■ **RECORD EXTRACTS**:
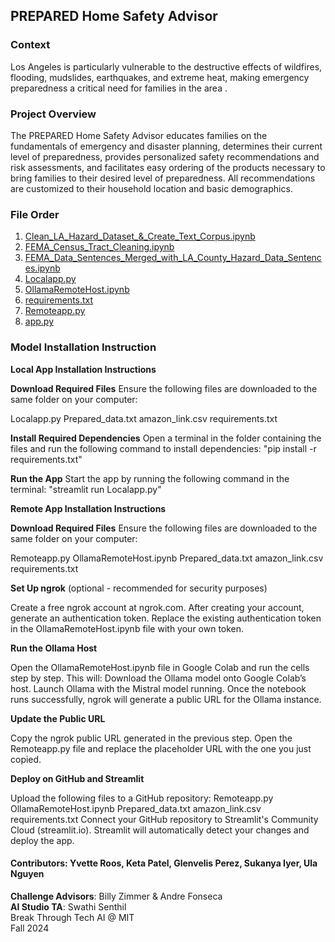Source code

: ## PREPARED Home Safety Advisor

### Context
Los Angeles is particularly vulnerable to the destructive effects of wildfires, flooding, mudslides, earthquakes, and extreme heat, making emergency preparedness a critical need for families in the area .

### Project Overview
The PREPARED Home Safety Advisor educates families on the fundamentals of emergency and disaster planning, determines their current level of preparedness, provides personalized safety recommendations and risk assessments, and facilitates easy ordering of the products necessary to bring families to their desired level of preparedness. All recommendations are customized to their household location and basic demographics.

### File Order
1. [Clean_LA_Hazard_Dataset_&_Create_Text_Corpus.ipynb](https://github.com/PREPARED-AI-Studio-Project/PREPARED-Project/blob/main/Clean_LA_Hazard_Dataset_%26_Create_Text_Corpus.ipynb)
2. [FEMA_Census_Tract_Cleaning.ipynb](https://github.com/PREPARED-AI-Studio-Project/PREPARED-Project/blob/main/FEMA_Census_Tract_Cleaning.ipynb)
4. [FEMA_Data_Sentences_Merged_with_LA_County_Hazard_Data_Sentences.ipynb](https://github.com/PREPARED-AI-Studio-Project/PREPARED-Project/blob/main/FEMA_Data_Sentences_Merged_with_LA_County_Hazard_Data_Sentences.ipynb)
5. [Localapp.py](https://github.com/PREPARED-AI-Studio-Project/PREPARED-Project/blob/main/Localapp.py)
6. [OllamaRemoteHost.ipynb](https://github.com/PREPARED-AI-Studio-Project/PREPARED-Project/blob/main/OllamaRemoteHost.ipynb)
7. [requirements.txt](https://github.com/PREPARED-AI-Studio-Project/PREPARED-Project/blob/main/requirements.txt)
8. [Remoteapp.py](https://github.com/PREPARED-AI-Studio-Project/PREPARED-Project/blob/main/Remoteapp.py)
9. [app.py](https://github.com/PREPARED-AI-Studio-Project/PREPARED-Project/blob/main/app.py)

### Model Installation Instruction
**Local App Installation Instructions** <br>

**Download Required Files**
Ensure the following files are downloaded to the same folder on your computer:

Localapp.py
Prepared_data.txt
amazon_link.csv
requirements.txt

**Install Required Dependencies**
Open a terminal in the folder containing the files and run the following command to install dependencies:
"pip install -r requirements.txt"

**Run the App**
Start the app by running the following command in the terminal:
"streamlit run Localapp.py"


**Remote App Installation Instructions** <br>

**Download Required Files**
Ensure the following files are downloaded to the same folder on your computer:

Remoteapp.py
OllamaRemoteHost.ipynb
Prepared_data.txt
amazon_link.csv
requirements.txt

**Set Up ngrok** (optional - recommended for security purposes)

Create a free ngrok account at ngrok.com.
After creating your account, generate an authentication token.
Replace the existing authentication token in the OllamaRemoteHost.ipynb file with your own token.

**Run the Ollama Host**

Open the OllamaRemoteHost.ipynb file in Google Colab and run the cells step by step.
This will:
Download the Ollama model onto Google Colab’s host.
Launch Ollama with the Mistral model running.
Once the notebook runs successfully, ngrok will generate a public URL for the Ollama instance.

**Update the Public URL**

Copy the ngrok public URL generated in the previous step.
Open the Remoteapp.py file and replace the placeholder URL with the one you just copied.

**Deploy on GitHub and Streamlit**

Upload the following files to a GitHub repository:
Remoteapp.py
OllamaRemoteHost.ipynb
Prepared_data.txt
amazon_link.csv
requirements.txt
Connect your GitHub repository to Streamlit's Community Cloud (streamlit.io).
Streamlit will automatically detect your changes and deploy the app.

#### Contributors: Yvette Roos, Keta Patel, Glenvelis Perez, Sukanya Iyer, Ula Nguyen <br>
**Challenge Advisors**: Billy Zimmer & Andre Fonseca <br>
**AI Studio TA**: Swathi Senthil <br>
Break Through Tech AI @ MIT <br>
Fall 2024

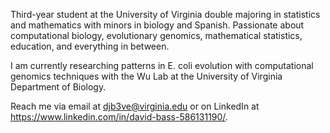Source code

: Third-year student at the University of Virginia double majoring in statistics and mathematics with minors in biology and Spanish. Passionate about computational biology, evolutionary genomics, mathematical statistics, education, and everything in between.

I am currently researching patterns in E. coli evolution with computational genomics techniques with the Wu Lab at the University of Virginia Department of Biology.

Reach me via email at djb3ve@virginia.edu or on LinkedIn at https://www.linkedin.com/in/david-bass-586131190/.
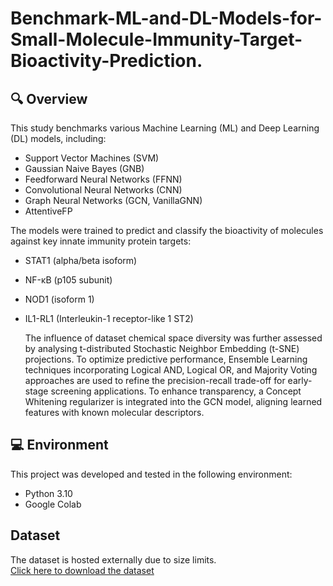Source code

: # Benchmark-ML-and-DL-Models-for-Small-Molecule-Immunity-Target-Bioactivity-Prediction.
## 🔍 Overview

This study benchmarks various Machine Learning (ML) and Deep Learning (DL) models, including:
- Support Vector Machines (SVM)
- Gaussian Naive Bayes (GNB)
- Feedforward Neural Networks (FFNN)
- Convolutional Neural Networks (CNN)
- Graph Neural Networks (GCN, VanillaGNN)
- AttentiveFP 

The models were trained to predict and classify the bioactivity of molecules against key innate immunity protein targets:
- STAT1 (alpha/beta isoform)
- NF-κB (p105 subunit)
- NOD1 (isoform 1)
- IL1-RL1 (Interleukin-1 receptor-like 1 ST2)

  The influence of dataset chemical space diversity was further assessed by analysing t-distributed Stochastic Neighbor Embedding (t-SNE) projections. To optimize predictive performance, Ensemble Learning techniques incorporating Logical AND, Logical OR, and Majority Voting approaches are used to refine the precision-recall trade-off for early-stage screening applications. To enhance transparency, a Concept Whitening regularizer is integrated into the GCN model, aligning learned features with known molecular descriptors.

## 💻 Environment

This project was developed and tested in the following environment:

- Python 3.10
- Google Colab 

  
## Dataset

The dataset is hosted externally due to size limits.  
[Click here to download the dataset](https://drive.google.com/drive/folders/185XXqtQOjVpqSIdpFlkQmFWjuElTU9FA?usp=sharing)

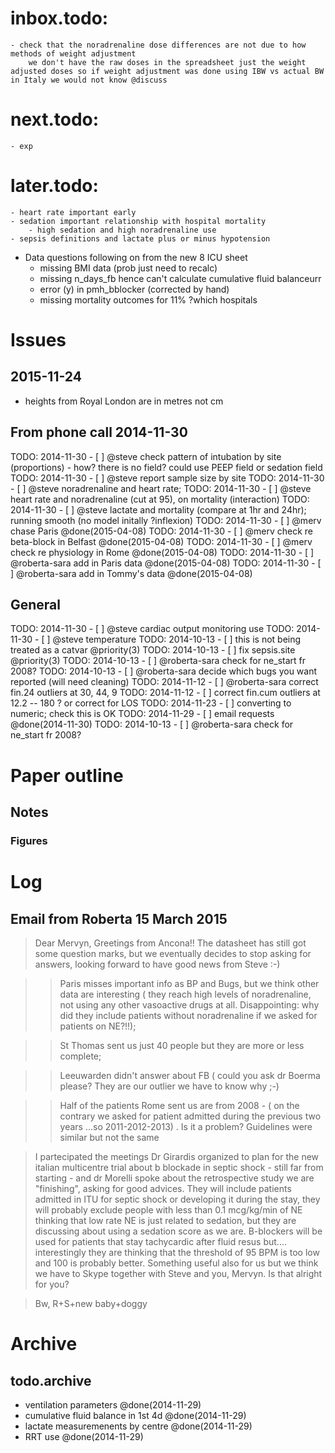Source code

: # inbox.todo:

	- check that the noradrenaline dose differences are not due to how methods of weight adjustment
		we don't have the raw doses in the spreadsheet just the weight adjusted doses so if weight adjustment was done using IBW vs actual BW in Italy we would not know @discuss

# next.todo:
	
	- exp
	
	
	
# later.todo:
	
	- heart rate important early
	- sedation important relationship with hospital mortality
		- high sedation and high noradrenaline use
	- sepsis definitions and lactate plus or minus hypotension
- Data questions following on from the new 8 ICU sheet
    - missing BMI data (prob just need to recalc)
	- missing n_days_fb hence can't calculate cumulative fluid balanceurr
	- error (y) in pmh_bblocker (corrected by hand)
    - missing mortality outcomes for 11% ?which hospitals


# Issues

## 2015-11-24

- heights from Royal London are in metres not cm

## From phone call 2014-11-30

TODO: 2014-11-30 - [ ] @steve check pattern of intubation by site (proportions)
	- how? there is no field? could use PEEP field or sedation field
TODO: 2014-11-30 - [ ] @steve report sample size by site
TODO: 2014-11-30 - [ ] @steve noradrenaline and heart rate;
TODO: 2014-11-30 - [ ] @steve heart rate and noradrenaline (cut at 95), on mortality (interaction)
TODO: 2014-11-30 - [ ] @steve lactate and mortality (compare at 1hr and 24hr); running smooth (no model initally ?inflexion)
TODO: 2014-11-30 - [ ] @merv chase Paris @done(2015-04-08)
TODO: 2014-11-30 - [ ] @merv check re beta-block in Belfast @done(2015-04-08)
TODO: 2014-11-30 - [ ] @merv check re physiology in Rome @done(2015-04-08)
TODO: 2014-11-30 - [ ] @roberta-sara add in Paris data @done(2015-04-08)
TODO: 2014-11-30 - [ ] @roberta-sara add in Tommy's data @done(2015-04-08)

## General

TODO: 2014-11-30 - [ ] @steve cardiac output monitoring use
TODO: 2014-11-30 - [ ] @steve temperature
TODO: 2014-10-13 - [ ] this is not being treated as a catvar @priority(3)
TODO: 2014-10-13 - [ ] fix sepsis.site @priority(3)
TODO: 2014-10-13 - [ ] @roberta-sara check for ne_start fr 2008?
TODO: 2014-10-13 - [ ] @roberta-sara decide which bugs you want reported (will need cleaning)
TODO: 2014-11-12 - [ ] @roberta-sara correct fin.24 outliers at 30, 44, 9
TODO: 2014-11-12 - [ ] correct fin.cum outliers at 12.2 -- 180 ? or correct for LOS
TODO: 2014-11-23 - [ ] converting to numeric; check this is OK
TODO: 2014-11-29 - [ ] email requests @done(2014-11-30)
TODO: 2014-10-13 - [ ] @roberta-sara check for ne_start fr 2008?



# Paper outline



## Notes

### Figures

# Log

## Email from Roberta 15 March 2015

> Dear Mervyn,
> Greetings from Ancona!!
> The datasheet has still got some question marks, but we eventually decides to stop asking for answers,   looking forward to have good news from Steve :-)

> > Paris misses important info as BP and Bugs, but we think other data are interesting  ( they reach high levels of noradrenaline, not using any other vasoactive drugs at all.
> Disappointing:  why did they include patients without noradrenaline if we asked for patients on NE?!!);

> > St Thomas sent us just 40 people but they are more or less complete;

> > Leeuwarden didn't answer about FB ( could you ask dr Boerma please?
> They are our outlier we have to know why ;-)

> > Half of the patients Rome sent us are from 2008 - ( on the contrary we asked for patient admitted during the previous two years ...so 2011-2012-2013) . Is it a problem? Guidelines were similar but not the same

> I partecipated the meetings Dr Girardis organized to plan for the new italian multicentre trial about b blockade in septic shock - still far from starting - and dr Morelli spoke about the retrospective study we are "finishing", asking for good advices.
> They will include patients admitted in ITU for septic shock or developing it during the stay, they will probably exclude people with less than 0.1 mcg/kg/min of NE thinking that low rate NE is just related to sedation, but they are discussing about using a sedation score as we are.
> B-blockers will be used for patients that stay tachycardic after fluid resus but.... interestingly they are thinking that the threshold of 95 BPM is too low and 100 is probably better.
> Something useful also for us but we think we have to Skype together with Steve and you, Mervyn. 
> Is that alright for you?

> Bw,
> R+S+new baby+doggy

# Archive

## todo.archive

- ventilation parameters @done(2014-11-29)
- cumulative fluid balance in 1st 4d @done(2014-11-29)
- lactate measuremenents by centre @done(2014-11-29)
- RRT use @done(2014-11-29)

---

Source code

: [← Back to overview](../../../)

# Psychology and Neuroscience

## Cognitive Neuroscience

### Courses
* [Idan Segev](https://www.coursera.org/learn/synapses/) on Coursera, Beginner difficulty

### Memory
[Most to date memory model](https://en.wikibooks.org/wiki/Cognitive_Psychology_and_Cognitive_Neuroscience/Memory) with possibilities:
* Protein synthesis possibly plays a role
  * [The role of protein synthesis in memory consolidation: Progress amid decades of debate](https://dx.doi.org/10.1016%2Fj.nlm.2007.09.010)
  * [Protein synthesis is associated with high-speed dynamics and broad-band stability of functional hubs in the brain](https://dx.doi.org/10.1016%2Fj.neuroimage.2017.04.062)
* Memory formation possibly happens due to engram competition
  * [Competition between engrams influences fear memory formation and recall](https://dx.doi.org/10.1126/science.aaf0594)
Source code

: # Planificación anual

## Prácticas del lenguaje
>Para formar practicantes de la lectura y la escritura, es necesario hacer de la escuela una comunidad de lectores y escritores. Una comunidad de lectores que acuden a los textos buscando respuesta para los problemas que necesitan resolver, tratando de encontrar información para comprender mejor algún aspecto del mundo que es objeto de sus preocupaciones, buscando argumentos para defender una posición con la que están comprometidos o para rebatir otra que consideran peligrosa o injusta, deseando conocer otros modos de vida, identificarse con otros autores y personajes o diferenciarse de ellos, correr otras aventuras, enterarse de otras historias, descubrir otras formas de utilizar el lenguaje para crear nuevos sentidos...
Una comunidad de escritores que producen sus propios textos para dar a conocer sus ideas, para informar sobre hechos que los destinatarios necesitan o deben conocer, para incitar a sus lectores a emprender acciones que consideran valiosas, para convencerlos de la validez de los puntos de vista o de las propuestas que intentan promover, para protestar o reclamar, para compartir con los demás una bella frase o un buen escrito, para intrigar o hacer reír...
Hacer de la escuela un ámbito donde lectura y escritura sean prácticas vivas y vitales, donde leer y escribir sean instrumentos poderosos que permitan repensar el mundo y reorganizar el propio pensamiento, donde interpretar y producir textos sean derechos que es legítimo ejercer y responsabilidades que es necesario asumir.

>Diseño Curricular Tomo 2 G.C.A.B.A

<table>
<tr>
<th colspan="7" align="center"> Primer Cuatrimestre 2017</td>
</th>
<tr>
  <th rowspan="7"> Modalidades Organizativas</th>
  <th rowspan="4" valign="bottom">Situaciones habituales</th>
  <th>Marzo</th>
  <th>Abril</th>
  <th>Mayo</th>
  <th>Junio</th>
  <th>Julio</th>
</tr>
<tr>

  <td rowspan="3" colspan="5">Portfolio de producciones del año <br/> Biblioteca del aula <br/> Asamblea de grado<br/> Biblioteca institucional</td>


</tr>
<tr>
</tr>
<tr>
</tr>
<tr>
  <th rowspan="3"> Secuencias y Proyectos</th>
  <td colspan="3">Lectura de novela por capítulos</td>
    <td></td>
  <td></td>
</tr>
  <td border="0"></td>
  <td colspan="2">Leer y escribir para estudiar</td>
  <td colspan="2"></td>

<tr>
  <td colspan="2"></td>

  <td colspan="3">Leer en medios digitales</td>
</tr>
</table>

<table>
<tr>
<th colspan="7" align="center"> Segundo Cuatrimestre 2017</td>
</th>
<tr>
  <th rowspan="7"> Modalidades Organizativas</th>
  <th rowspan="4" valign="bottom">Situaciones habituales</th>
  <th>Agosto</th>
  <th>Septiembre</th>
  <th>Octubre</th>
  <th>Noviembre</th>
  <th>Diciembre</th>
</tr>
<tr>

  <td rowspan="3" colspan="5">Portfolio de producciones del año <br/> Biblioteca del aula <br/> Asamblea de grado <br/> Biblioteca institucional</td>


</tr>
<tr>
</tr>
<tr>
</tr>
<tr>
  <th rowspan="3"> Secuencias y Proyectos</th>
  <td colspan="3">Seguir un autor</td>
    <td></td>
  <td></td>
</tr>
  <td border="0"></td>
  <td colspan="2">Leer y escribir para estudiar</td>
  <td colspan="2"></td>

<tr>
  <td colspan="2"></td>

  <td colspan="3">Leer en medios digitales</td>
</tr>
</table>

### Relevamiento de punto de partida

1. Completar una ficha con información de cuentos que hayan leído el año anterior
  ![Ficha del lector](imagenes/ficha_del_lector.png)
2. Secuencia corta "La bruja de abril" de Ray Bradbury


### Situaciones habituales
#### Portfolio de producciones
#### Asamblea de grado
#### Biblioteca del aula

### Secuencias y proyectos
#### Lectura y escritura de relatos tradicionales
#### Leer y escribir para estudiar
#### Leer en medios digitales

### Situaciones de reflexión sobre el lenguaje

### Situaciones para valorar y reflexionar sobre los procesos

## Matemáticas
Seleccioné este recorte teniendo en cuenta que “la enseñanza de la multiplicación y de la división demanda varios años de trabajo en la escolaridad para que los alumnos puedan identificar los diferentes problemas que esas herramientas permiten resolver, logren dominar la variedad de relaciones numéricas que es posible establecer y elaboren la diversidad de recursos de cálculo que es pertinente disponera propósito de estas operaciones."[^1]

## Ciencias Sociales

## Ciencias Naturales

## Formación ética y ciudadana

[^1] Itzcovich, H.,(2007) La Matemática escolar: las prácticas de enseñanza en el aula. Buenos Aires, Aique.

* * *

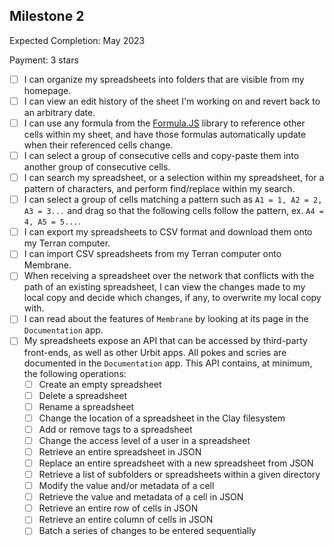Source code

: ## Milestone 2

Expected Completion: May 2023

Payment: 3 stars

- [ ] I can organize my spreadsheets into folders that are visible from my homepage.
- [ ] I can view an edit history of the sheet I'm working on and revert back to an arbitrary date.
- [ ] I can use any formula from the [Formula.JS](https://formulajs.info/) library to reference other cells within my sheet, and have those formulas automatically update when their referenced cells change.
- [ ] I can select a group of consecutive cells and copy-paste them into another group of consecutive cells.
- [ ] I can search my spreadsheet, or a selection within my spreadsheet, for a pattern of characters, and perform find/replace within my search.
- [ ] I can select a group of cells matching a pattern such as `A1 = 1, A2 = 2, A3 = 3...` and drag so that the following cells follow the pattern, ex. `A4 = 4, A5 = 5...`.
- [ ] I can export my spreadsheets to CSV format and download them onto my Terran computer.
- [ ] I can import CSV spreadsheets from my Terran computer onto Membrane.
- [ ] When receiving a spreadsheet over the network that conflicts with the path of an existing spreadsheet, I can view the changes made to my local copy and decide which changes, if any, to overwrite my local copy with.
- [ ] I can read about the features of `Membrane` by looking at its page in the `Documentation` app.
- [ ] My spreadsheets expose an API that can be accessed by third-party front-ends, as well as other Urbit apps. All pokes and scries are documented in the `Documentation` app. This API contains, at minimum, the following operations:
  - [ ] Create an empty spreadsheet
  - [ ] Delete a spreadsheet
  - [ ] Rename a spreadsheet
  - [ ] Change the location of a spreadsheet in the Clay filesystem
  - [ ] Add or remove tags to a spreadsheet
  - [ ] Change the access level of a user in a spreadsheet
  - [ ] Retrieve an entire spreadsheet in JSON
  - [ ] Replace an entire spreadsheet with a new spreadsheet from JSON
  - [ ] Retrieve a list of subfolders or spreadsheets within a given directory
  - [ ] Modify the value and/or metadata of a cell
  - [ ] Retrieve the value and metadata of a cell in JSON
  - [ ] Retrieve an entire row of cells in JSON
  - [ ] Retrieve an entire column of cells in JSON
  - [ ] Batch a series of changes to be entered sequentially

■ **EXERCISE PROMPT**: Where the listing above has a line with "- [ ] I can import", start there, and output every line exactly through the line with "- [ ] Rename a spreadsheet", which is also included.

■ **THE ANSWER**:
- [ ] I can import CSV spreadsheets from my Terran computer onto Membrane.
- [ ] When receiving a spreadsheet over the network that conflicts with the path of an existing spreadsheet, I can view the changes made to my local copy and decide which changes, if any, to overwrite my local copy with.
- [ ] I can read about the features of `Membrane` by looking at its page in the `Documentation` app.
- [ ] My spreadsheets expose an API that can be accessed by third-party front-ends, as well as other Urbit apps. All pokes and scries are documented in the `Documentation` app. This API contains, at minimum, the following operations:
  - [ ] Create an empty spreadsheet
  - [ ] Delete a spreadsheet
  - [ ] Rename a spreadsheet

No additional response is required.